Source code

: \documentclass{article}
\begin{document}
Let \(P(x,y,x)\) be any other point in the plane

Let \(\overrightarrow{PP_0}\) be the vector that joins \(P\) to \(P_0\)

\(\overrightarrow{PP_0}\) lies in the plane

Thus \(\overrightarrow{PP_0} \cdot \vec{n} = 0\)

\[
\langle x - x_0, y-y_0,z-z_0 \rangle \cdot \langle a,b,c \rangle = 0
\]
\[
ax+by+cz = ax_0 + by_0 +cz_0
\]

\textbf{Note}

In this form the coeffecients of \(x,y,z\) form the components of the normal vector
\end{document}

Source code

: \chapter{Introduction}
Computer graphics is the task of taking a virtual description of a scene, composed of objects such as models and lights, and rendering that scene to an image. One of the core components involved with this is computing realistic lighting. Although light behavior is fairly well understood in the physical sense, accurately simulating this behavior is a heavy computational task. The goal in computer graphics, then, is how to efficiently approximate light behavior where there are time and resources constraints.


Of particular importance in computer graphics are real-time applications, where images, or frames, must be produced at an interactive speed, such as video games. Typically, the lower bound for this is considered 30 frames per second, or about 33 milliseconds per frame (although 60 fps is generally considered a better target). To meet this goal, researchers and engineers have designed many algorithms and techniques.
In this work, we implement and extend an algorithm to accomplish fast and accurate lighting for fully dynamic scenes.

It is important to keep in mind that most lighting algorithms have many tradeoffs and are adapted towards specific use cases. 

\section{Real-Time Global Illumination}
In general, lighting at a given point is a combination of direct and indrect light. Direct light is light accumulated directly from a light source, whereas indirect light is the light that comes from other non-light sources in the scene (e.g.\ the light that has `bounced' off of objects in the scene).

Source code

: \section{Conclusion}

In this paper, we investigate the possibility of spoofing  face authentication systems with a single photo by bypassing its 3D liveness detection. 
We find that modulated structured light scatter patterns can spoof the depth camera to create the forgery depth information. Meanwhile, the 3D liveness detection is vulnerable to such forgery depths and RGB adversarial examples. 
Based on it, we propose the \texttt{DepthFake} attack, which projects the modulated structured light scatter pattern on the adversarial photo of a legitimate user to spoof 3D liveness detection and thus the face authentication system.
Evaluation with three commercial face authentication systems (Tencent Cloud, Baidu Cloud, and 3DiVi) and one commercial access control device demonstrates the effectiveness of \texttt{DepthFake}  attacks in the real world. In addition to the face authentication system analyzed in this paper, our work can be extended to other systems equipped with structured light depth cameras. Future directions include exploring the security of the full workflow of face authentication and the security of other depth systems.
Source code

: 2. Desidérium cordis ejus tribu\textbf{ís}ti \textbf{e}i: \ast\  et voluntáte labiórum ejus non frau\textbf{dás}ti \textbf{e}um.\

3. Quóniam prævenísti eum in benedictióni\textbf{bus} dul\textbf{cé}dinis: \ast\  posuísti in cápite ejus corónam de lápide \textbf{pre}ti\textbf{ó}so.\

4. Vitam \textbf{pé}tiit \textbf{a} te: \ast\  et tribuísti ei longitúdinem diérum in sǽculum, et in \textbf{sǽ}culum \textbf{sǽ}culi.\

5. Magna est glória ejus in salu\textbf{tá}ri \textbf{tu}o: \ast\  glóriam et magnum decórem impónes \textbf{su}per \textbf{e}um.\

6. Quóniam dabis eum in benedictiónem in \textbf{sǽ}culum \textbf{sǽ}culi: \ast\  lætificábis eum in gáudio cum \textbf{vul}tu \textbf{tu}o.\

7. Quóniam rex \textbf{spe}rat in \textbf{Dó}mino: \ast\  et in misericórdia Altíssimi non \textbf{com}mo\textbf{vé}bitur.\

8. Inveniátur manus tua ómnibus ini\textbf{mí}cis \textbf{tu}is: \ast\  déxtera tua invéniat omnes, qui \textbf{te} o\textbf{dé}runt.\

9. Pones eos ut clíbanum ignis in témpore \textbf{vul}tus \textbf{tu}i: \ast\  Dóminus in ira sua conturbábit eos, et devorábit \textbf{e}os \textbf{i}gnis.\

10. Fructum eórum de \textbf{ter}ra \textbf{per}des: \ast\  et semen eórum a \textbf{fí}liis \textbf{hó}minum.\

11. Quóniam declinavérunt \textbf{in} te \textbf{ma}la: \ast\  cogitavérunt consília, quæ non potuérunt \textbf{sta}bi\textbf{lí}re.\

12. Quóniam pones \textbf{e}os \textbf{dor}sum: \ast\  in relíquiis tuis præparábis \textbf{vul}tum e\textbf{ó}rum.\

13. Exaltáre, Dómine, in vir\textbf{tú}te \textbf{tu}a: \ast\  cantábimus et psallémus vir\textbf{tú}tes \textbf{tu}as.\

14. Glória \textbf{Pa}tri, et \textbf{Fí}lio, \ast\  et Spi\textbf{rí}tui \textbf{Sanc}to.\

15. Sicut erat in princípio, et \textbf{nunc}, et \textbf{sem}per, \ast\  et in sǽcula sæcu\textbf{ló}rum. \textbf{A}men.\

WHAT IS EXPECTED. Copy out the entries above exactly as given, starting at the top and ending with the line containing "Computer graphics is"; include both and nothing more.

EXPECTED OUTPUT.
Source code

: \documentclass{article}
\begin{document}
Let \(P(x,y,x)\) be any other point in the plane

Let \(\overrightarrow{PP_0}\) be the vector that joins \(P\) to \(P_0\)

\(\overrightarrow{PP_0}\) lies in the plane

Thus \(\overrightarrow{PP_0} \cdot \vec{n} = 0\)

\[
\langle x - x_0, y-y_0,z-z_0 \rangle \cdot \langle a,b,c \rangle = 0
\]
\[
ax+by+cz = ax_0 + by_0 +cz_0
\]

\textbf{Note}

In this form the coeffecients of \(x,y,z\) form the components of the normal vector
\end{document}

Source code

: \chapter{Introduction}
Computer graphics is the task of taking a virtual description of a scene, composed of objects such as models and lights, and rendering that scene to an image. One of the core components involved with this is computing realistic lighting. Although light behavior is fairly well understood in the physical sense, accurately simulating this behavior is a heavy computational task. The goal in computer graphics, then, is how to efficiently approximate light behavior where there are time and resources constraints.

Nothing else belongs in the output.